As wheelchair designs continue to evolve, I hope that manufacturers will create customizable backs and sides and seats. Nylon webbing with d-rings, sewn into the backs and under the seats of wheelchairs, would mean that custom pouches and packs could clip onto a chair. Then it would be easy to set up your chair with interchangeable bits. My laptop could go in a pouch under the seat, for example, so that it wouldn’t affect my center of gravity so drastically as it hangs off the seat back in a backpack.
I’d like to see more and more mods for chairs and canes and crutches that are just for fun. The little holes in adjustable-height, hollow metal walking canes — don’t they seem like the perfect size to stick an LED light in there?
Also, meanwhile, I had posted briefly the other day for Blogging Against Disablism Day 2008 with a list of ideas for Practical actions that will help, like smoothing out steps into a small business (ie just freaking pour some asphalt in there or build a wooden wedge even if it is not exactly to code; people do nothing, for fear of being sued, rather than spend thousands to do a to-code ramp, and I’d rather they just stuff in a slope and bolt a rail to the wall than do nothing!). After I made the list, I went looking for online instructions on how to do the things I was suggesting. What did I come up with ? Jack shit! Nothing!
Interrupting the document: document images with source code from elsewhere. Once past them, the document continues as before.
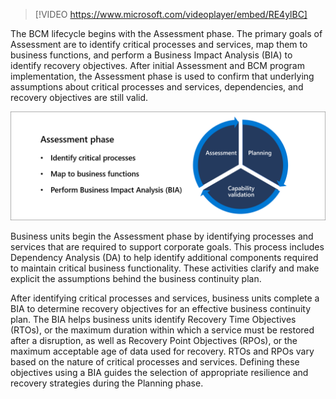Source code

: > [!VIDEO https://www.microsoft.com/videoplayer/embed/RE4ylBC]

The BCM lifecycle begins with the Assessment phase. The primary goals of Assessment are to identify critical processes and services, map them to business functions, and perform a Business Impact Analysis (BIA) to identify recovery objectives. After initial Assessment and BCM program implementation, the Assessment phase is used to confirm that underlying assumptions about critical processes and services, dependencies, and recovery objectives are still valid.

![Assessment phase: - identify critical processes, - map to business functions, - perform business impact analysis](../media/assessment-phase.png)

Business units begin the Assessment phase by identifying processes and services that are required to support corporate goals. This process includes Dependency Analysis (DA) to help identify additional components required to maintain critical business functionality. These activities clarify and make explicit the assumptions behind the business continuity plan.

After identifying critical processes and services, business units complete a BIA to determine recovery objectives for an effective business continuity plan. The BIA helps business units identify Recovery Time Objectives (RTOs), or the maximum duration within which a service must be restored after a disruption, as well as Recovery Point Objectives (RPOs), or the maximum acceptable age of data used for recovery. RTOs and RPOs vary based on the nature of critical processes and services. Defining these objectives using a BIA guides the selection of appropriate resilience and recovery strategies during the Planning phase.
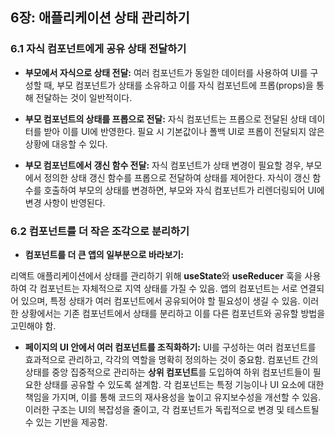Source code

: ## 6장: 애플리케이션 상태 관리하기

### 6.1 자식 컴포넌트에게 공유 상태 전달하기

-   **부모에서 자식으로 상태 전달:**
    여러 컴포넌트가 동일한 데이터를 사용하여 UI를 구성할 때, 부모 컴포넌트가 상태를 소유하고 이를 자식 컴포넌트에 프롭(props)을 통해 전달하는 것이 일반적이다.

-   **부모 컴포넌트의 상태를 프롭으로 전달:**
    자식 컴포넌트는 프롭으로 전달된 상태 데이터를 받아 이를 UI에 반영한다. 필요 시 기본값이나 폴백 UI로 프롭이 전달되지 않은 상황에 대응할 수 있다.

-   **부모 컴포넌트에서 갱신 함수 전달:**
    자식 컴포넌트가 상태 변경이 필요할 경우, 부모에서 정의한 상태 갱신 함수를 프롭으로 전달하여 상태를 제어한다. 자식이 갱신 함수를 호출하여 부모의 상태를 변경하면, 부모와 자식 컴포넌트가 리렌더링되어 UI에 변경 사항이 반영된다.

### 6.2 컴포넌트를 더 작은 조각으로 분리하기

-   **컴포넌트를 더 큰 앱의 일부분으로 바라보기:**

리액트 애플리케이션에서 상태를 관리하기 위해 **useState**와 **useReducer** 훅을 사용하여 각 컴포넌트는 자체적으로 지역 상태를 가질 수 있음.
앱의 컴포넌트는 서로 연결되어 있으며, 특정 상태가 여러 컴포넌트에서 공유되어야 할 필요성이 생길 수 있음.
이러한 상황에서는 기존 컴포넌트에서 상태를 분리하고 이를 다른 컴포넌트와 공유할 방법을 고민해야 함.

-   **페이지의 UI 안에서 여러 컴포넌트를 조직화하기:**
    UI를 구성하는 여러 컴포넌트를 효과적으로 관리하고, 각각의 역할을 명확히 정의하는 것이 중요함.
    컴포넌트 간의 상태를 중앙 집중적으로 관리하는 **상위 컴포넌트**를 도입하여 하위 컴포넌트들이 필요한 상태를 공유할 수 있도록 설계함.
    각 컴포넌트는 특정 기능이나 UI 요소에 대한 책임을 가지며, 이를 통해 코드의 재사용성을 높이고 유지보수성을 개선할 수 있음.
    이러한 구조는 UI의 복잡성을 줄이고, 각 컴포넌트가 독립적으로 변경 및 테스트될 수 있는 기반을 제공함.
Nada!
So, here’s what I propose we do:
- Compile free and open source how-tos, plans, designs, etc. on Disapedia. I have made a page for DIY equipment.
- I will go and interview Hotchkiss and his class, and write up more detail on how their open source project works.
- A meeting to share access hacks and start to add to that wiki page on Disapedia.
- I’ll head up an effort to organize a really good disability/accessibility hacking booth for Maker Faire next year.
For the Access Hacks booth, I’d like to pull in:
- craft/sewing people for stuff like mobility device storage and mods with velcro and fabric
- metal working people
- electronics people (like the OneSwitch folks)
- Maybe invite Tech Shop and the Bay Area wheelchair stores to participate
- obviously, disabled crafty/makery people. I thought I could try to pull in GimpGirl and put the word out in other communities
- Flyers on how to open source your hack and make it free – license info, where to post, hook up with places like WikiHow.
This could make a super fantastic real life application for hardware/craft hacks. I would love to just hang out all weekend with a bunch of other people with disabilities and share whatever hacks we’ve already come up with. That in itself would be productive without even doing it at Maker Faire. I’d like an Access Hacks meeting around here and I wonder if people would host them elsewhere and then post tips on Disapedia. (I would like to use them rather than host a new wiki, but I’m willing to make an access hacks wiki if that’s what people would like.)